Code generation using fastrtpsgen

eprosima Fast RTPS comes with a built-in code generation tool, fastrtpsgen, which eases the process of translating an IDL specification of a data type to a working implementation of the methods needed to create topics, used by publishers and subscribers, of that data type. This tool can be instructed to generate a sample application using this data type, providing a Makefile to compile it on Linux and a Visual Studio project for Windows.

fastrtpsgen can be invoked by calling fastrtpsgen on Linux or fastrtpsgen.bat on Windows.

fastrtpsgen [-d <outputdir>] [-example <platform>] [-replace] [-typeobject] <IDLfile> [<IDLfile> ...]

The -replace argument is needed to replace the currently existing files in case the files for the IDL have been generated previously.

When the -example argument is added, the tool will generate an automated example and the files to build it for the platform currently invoked.

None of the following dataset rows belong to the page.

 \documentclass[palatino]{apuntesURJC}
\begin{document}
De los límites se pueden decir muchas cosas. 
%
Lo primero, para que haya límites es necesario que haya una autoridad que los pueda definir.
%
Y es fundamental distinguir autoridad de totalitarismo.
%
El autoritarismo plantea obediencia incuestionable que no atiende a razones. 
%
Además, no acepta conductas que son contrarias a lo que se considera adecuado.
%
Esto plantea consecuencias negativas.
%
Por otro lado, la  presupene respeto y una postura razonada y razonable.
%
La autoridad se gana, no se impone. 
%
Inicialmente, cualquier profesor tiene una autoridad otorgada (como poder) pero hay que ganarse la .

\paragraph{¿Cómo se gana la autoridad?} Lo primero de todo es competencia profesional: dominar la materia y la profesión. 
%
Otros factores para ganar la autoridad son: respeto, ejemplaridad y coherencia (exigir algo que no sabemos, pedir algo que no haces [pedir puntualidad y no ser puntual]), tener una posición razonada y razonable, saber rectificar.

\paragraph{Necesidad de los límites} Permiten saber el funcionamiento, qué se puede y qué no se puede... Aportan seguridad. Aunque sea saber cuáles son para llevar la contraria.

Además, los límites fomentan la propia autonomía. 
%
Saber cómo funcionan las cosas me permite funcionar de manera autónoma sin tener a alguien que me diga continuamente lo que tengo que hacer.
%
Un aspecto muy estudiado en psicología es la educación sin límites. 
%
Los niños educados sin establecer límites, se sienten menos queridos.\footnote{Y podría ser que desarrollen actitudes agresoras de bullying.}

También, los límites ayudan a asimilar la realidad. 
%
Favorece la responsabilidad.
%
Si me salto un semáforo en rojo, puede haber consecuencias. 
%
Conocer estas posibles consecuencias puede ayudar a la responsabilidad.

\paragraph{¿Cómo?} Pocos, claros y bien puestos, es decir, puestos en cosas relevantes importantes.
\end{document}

The -help argument provides a list of currently supported Visual Studio versions and platforms.

When -typeobject argument is used, the tool will generate additional files for TypeObject generation and management. For more information about TypeObject go to Dynamic Topic Types.

Output

fastrtpsgen outputs the several files. Assuming the IDL file had the name “Mytype”, these files are:

• MyType.cxx/.h: Type definition.
• MyTypePublisher.cxx/.h: Definition of the Publisher as well as of a PublisherListener. The user must fill the needed methods for his application.
• MyTypeSubscriber.cxx/.h: Definition of the Subscriber as well as of a SubscriberListener. The behavior of the subscriber can be altered changing the methods implemented on these files.
• MyTypePubSubType.cxx/.h: Serialization and Deserialization code for the type. It also defines the getKey method in case the topic uses keys.
• MyTypePubSubMain.cxx: The main file of the example application in case it is generated.
• Makefile or Visual Studio project files.

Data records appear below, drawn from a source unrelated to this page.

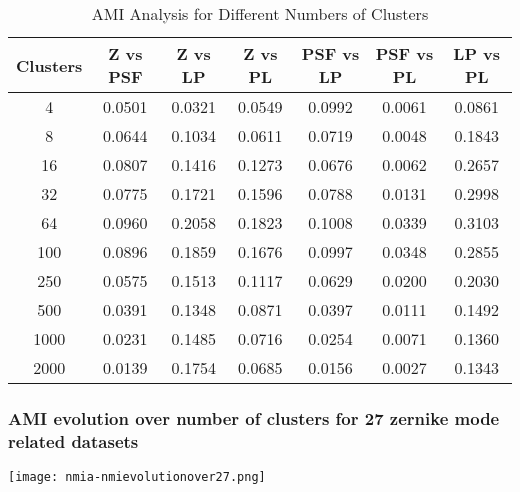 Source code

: \begin{table}[h!]
\centering
\begin{tabular}{|c|c|c|c|c|c|c|}
\textbf{Clusters} & \textbf{Z vs PSF} & \textbf{Z vs LP} & \textbf{Z vs PL} & \textbf{PSF vs LP} & \textbf{PSF vs PL} & \textbf{LP vs PL} \\
\hline
4  & 0.0501 & 0.0321 & 0.0549 & 0.0992 & 0.0061 & 0.0861 \\
8  & 0.0644 & 0.1034 & 0.0611 & 0.0719 & 0.0048 & 0.1843 \\ 
16 & 0.0807 & 0.1416 & 0.1273 & 0.0676 & 0.0062 & 0.2657 \\ 
32 & 0.0775 & 0.1721 & 0.1596 & 0.0788 & 0.0131 & 0.2998 \\ 
64 & 0.0960 & 0.2058 & 0.1823 & 0.1008 & 0.0339 & 0.3103 \\ 
100 & 0.0896 & 0.1859 & 0.1676 & 0.0997 & 0.0348 & 0.2855 \\ 
250 & 0.0575 & 0.1513 & 0.1117 & 0.0629 & 0.0200 & 0.2030 \\ 
500 & 0.0391 & 0.1348 & 0.0871 & 0.0397 & 0.0111 & 0.1492 \\ 
1000 & 0.0231 & 0.1485 & 0.0716 & 0.0254 & 0.0071 & 0.1360 \\ 
2000 & 0.0139 & 0.1754 & 0.0685 & 0.0156 & 0.0027 & 0.1343 \\ 
\hline
\end{tabular}
\caption{AMI Analysis for Different Numbers of Clusters}
\end{table}
		\FloatBarrier
		
		
	\subsubsection{AMI evolution over number of clusters for 27 zernike mode related datasets}
		\begin{figure*}[ht!]
			\centering
			\texttt{[image: nmia-nmievolutionover27.png]}
		\end{figure*}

If -typeobject was used, MyType.cxx is modified to register the TypeObject representation in the TypeObjectFactory, and these files will be generated too:

• MyTypeTypeObject.cxx/.h: TypeObject representation for MyType IDL.

Where to find fastrtpsgen

If you are using the binary distribution of eProsima Fast RTPS, fastrtpsgen is already provided for you. If you are building from sources, you have to compile fastrtpsgen. You can find instructions in section Installation from Sources.

Introduction

eProsima FASTRTPSGEN is a Java application that generates source code using the data types defined in an IDL file. This generated source code can be used in your applications in order to publish and subscribe to a topic of your defined type.

To declare your structured data, you have to use IDL (Interface Definition Language) format. IDL is a specification language, made by OMG (Object Management Group), which describes an interface in a language-independent way, enabling communication between software components that do not share the same language.

eProsima FASTRTPSGEN is a tool that reads IDL files and parses a subset of the OMG IDL specification to generate serialization source code. This subset includes the data type descriptions included in Defining a data type via IDL. The rest of the file content is ignored.

eProsima FASTRTPSGEN generated source code uses Fast CDR: a C++11 library that provides a serialization mechanism. In this case, as indicated by the RTPS specification document, the serialization mechanism used is CDR. The standard CDR (Common Data Representation) is a transfer syntax low-level representation for transfer between agents, mapping from data types defined in OMG IDL to byte streams.

One of the main features of eProsima FASTRTPSGEN is to avoid the users the trouble of knowing anything about serialization or deserialization procedures. It also provides an initial implementation of a publisher and a subscriber using eProsima RTPS library.

Compile

In order to compile fastrtpsgen you first need to have gradle and java JDK installed (please, check the JDK recommended version for the gradle version you have installed).

To generate fastrtpsgen you will need to add the argument -DBUILD_JAVA=ON when calling CMake.

Execution and IDL Definition

Building publisher/subscriber code

This section guides you through the usage of this Java application and briefly describes the generated files.

The Java application can be executed using the following scripts depending on if you are on Windows or Linux:

> fastrtpsgen.bat
$ fastrtpsgen

The expected argument list of the application is:

fastrtpsgen [<options>] <IDL file> [<IDL file> ...]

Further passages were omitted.